→ **Task prompt**: Pictures are not part of the copy; reproduce the remaining data exactly.

------ Source material

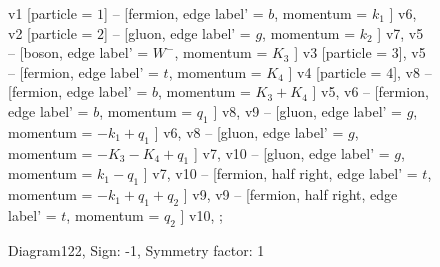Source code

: \documentclass{revtex4}
\begin{document}
\begin{figure}[!htb]
\begin{center}
{    %
v1 [particle = \(1\)] -- [fermion, edge label' = \(b\), momentum = \(k_{1}\) ] v6, 
v2 [particle = \(2\)] -- [gluon, edge label' = \(g\), momentum = \(k_{2}\) ] v7, 
v5 -- [boson, edge label' = \(W^{-}\), momentum = \(K_{3}\) ] v3 [particle = \(3\)], 
v5 -- [fermion, edge label' = \(t\), momentum = \(K_{4}\) ] v4 [particle = \(4\)], 
v8 -- [fermion, edge label' = \(b\), momentum = \(K_{3} + K_{4}\) ] v5, 
v6 -- [fermion, edge label' = \(b\), momentum = \(q_{1}\) ] v8, 
v9 -- [gluon, edge label' = \(g\), momentum = \(-k_{1} + q_{1}\) ] v6, 
v8 -- [gluon, edge label' = \(g\), momentum = \(-K_{3} - K_{4} + q_{1}\) ] v7, 
v10 -- [gluon, edge label' = \(g\), momentum = \(k_{1} - q_{1}\) ] v7, 
v10 -- [fermion, half right, edge label' = \(t\), momentum = \(-k_{1} + q_{1} + q_{2}\) ] v9, 
v9 -- [fermion, half right, edge label' = \(t\), momentum = \(q_{2}\) ] v10, 
};
\end{center}
\caption{Diagram122, Sign: -1, Symmetry factor: 1}
\end{figure}
\newpage
\end{document}
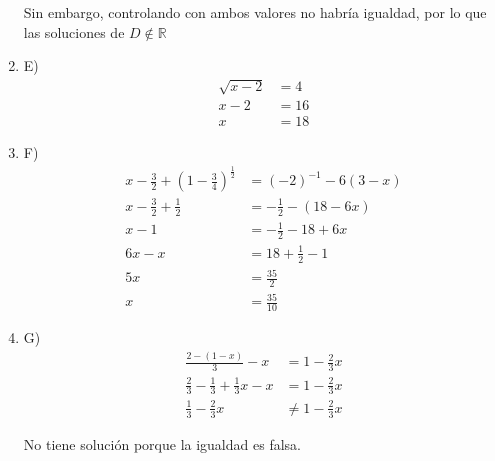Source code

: \begin{enumerate}
	Sin embargo, controlando con ambos valores no habría igualdad, por lo que las soluciones de $D \not\in \mathbb{R}$

	\item[] E)
	\begin{align*}
		\sqrt{x-2} &= 4\\
		x-2 &= 16\\
		x &= 18
	\end{align*}

	\item[] F)
	\begin{align*}
		x - \frac{3}{2} + \left( 1 - \frac{3}{4} \right)^{\frac{1}{2}} &= (-2)^{-1} - 6(3-x)\\
		x - \frac{3}{2} + \frac{1}{2} &= - \frac{1}{2} - (18 - 6x)\\
		x-1 &= - \frac{1}{2} - 18 + 6x\\
		6x-x &= 18 + \frac{1}{2} - 1\\
		5x &= \frac{35}{2}\\
		x &= \frac{35}{10}
	\end{align*}

	\item[] G)
	\begin{align*}
		\frac{2-(1-x)}{3} - x &= 1 - \frac{2}{3} x\\
		\frac{2}{3} - \frac{1}{3} + \frac{1}{3}x - x &= 1 - \frac{2}{3}x\\
		\frac{1}{3} - \frac{2}{3}x &\neq 1 - \frac{2}{3}x
	\end{align*}

	No tiene solución porque la igualdad es falsa.

\end{enumerate}
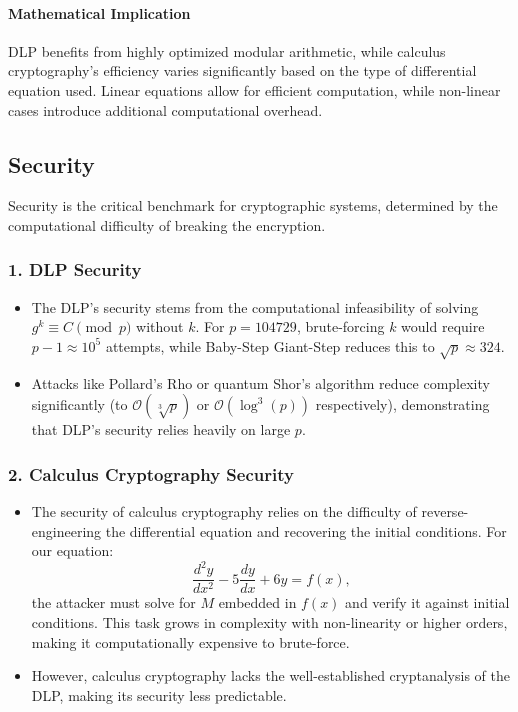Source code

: \documentclass[12pt]{article}
\begin{document}
\paragraph*{Mathematical Implication}
DLP benefits from highly optimized modular arithmetic, while calculus cryptography’s efficiency varies significantly based on the type of differential equation used. Linear equations allow for efficient computation, while non-linear cases introduce additional computational overhead.

\subsection*{Security}

Security is the critical benchmark for cryptographic systems, determined by the computational difficulty of breaking the encryption.

\subsubsection*{1. DLP Security}
\begin{itemize}
    \item The DLP's security stems from the computational infeasibility of solving \( g^k \equiv C \pmod{p} \) without \( k \). For \( p = 104729 \), brute-forcing \( k \) would require \( p - 1 \approx 10^5 \) attempts, while Baby-Step Giant-Step reduces this to \( \sqrt{p} \approx 324 \).
    \item Attacks like Pollard’s Rho or quantum Shor’s algorithm reduce complexity significantly (to \( \mathcal{O}(\sqrt[3]{p}) \) or \( \mathcal{O}(\log^3(p)) \) respectively), demonstrating that DLP’s security relies heavily on large \( p \).
\end{itemize}

\subsubsection*{2. Calculus Cryptography Security}
\begin{itemize}
    \item The security of calculus cryptography relies on the difficulty of reverse-engineering the differential equation and recovering the initial conditions. For our equation:
    \[
    \frac{d^2y}{dx^2} - 5\frac{dy}{dx} + 6y = f(x),
    \]
    the attacker must solve for \( M \) embedded in \( f(x) \) and verify it against initial conditions. This task grows in complexity with non-linearity or higher orders, making it computationally expensive to brute-force.
    \item However, calculus cryptography lacks the well-established cryptanalysis of the DLP, making its security less predictable.
\end{itemize}
\end{document}
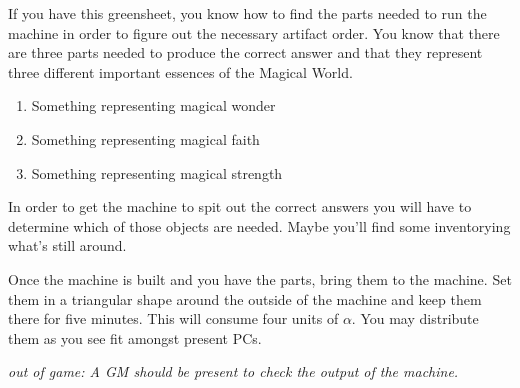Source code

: \documentclass[green]{guildcamp3}
\begin{document}
\name{\gAddPartsMagic{}}


If you have this greensheet, you know how to find the parts needed to run the machine in order to figure out the necessary artifact order. You know that there are three parts needed to produce the correct answer and that they represent three different important essences of the Magical World.

\begin{enumerate}
	\item Something representing magical wonder
	\item Something representing magical faith
	\item Something representing magical strength
\end{enumerate}

In order to get the machine to spit out the correct answers you will have to determine which of those objects are needed. Maybe you'll find some inventorying what's still around. 

Once the machine is built and you have the parts, bring them to the machine. Set them in a triangular shape around the outside of the machine and keep them there for five minutes. This will consume four units of $\alpha$. You may distribute them as you see fit amongst present PCs.

\emph{out of game: A GM should be present to check the output of the machine.}

\end{document}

------------

→ **Completed task**:
Source code

: \documentclass{revtex4}
\begin{document}
\begin{figure}[!htb]
\begin{center}
{    %
v1 [particle = \(1\)] -- [fermion, edge label' = \(b\), momentum = \(k_{1}\) ] v6, 
v2 [particle = \(2\)] -- [gluon, edge label' = \(g\), momentum = \(k_{2}\) ] v7, 
v5 -- [boson, edge label' = \(W^{-}\), momentum = \(K_{3}\) ] v3 [particle = \(3\)], 
v5 -- [fermion, edge label' = \(t\), momentum = \(K_{4}\) ] v4 [particle = \(4\)], 
v8 -- [fermion, edge label' = \(b\), momentum = \(K_{3} + K_{4}\) ] v5, 
v6 -- [fermion, edge label' = \(b\), momentum = \(q_{1}\) ] v8, 
v9 -- [gluon, edge label' = \(g\), momentum = \(-k_{1} + q_{1}\) ] v6, 
v8 -- [gluon, edge label' = \(g\), momentum = \(-K_{3} - K_{4} + q_{1}\) ] v7, 
v10 -- [gluon, edge label' = \(g\), momentum = \(k_{1} - q_{1}\) ] v7, 
v10 -- [fermion, half right, edge label' = \(t\), momentum = \(-k_{1} + q_{1} + q_{2}\) ] v9, 
v9 -- [fermion, half right, edge label' = \(t\), momentum = \(q_{2}\) ] v10, 
};
\end{center}
\caption{Diagram122, Sign: -1, Symmetry factor: 1}
\end{figure}
\newpage
\end{document}
Source code

: \begin{enumerate}
	Sin embargo, controlando con ambos valores no habría igualdad, por lo que las soluciones de $D \not\in \mathbb{R}$

	\item[] E)
	\begin{align*}
		\sqrt{x-2} &= 4\\
		x-2 &= 16\\
		x &= 18
	\end{align*}

	\item[] F)
	\begin{align*}
		x - \frac{3}{2} + \left( 1 - \frac{3}{4} \right)^{\frac{1}{2}} &= (-2)^{-1} - 6(3-x)\\
		x - \frac{3}{2} + \frac{1}{2} &= - \frac{1}{2} - (18 - 6x)\\
		x-1 &= - \frac{1}{2} - 18 + 6x\\
		6x-x &= 18 + \frac{1}{2} - 1\\
		5x &= \frac{35}{2}\\
		x &= \frac{35}{10}
	\end{align*}

	\item[] G)
	\begin{align*}
		\frac{2-(1-x)}{3} - x &= 1 - \frac{2}{3} x\\
		\frac{2}{3} - \frac{1}{3} + \frac{1}{3}x - x &= 1 - \frac{2}{3}x\\
		\frac{1}{3} - \frac{2}{3}x &\neq 1 - \frac{2}{3}x
	\end{align*}

	No tiene solución porque la igualdad es falsa.

\end{enumerate}
Source code

: \documentclass[12pt]{article}
\begin{document}
\paragraph*{Mathematical Implication}
DLP benefits from highly optimized modular arithmetic, while calculus cryptography’s efficiency varies significantly based on the type of differential equation used. Linear equations allow for efficient computation, while non-linear cases introduce additional computational overhead.

\subsection*{Security}

Security is the critical benchmark for cryptographic systems, determined by the computational difficulty of breaking the encryption.

\subsubsection*{1. DLP Security}
\begin{itemize}
    \item The DLP's security stems from the computational infeasibility of solving \( g^k \equiv C \pmod{p} \) without \( k \). For \( p = 104729 \), brute-forcing \( k \) would require \( p - 1 \approx 10^5 \) attempts, while Baby-Step Giant-Step reduces this to \( \sqrt{p} \approx 324 \).
    \item Attacks like Pollard’s Rho or quantum Shor’s algorithm reduce complexity significantly (to \( \mathcal{O}(\sqrt[3]{p}) \) or \( \mathcal{O}(\log^3(p)) \) respectively), demonstrating that DLP’s security relies heavily on large \( p \).
\end{itemize}

\subsubsection*{2. Calculus Cryptography Security}
\begin{itemize}
    \item The security of calculus cryptography relies on the difficulty of reverse-engineering the differential equation and recovering the initial conditions. For our equation:
    \[
    \frac{d^2y}{dx^2} - 5\frac{dy}{dx} + 6y = f(x),
    \]
    the attacker must solve for \( M \) embedded in \( f(x) \) and verify it against initial conditions. This task grows in complexity with non-linearity or higher orders, making it computationally expensive to brute-force.
    \item However, calculus cryptography lacks the well-established cryptanalysis of the DLP, making its security less predictable.
\end{itemize}
\end{document}
Source code

: \documentclass[green]{guildcamp3}
\begin{document}
\name{\gAddPartsMagic{}}


If you have this greensheet, you know how to find the parts needed to run the machine in order to figure out the necessary artifact order. You know that there are three parts needed to produce the correct answer and that they represent three different important essences of the Magical World.

\begin{enumerate}
	\item Something representing magical wonder
	\item Something representing magical faith
	\item Something representing magical strength
\end{enumerate}

In order to get the machine to spit out the correct answers you will have to determine which of those objects are needed. Maybe you'll find some inventorying what's still around. 

Once the machine is built and you have the parts, bring them to the machine. Set them in a triangular shape around the outside of the machine and keep them there for five minutes. This will consume four units of $\alpha$. You may distribute them as you see fit amongst present PCs.

\emph{out of game: A GM should be present to check the output of the machine.}

\end{document}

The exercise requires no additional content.